Don Zimmer, who managed the Texas Rangers for two seasons in the 1980s, died Wednesday in Florida. He was 83.
Zimmer was a popular fixture in professional baseball for 66 years as a manager, player, coach and executive. He was still working for the Tampa Bay Rays as a senior adviser, and the team confirmed he had died.
Zimmer had been in a rehabilitation center in Florida since having seven hours of heart surgery in mid-April.
“Baseball was his life. He was a really great ambassador of the game,” former catcher Jim Sundberg, who played for Zimmer with the Rangers and Cubs, said. “Not only did he manage, but he held other positions in the dugout and later in the front office.”
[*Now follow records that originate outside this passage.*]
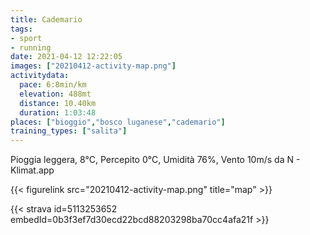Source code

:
 ```yaml
---
title: Cademario
tags:
- sport
- running
date: 2021-04-12 12:22:05
images: ["20210412-activity-map.png"]
activitydata:
  pace: 6:8min/km
  elevation: 488mt
  distance: 10.40km
  duration: 1:03:48
places: ["bioggio","bosco luganese","cademario"]
training_types: ["salita"]
---
```


Pioggia leggera, 8°C, Percepito 0°C, Umidità 76%, Vento 10m/s da N - Klimat.app

<!--more-->




{{< figurelink src="20210412-activity-map.png" title="map" >}}


{{< strava id=5113253652 embedId=0b3f3ef7d30ecd22bcd88203298ba70cc4afa21f >}}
After starting as a minor league infielder in 1949, Zimmer went on to have one of the longest-lasting careers in baseball history.
Zimmer played for the only Brooklyn Dodgers team to win the World Series, played for the original New York Mets, nearly managed the Boston Red Sox to a championship in the 1970s and was Joe Torre’s right-hand man with the New York Yankees’ most recent dynasty.
Zimmer managed the Texas Rangers in 1981 and 1982, going 121-146 in that span.
Zimmer played for Hall of Fame manager Casey Stengel and coached Derek Jeter — quite a span, by any major league measure.
It wasn’t always easy, either. Early in his career, he was beaned by a fastball and doctors had to put metal screws in his head. Many years later, Boston pitcher Pedro Martinez tossed Zimmer to the ground during a fight between the Red Sox and Yankees at Fenway Park in the playoffs.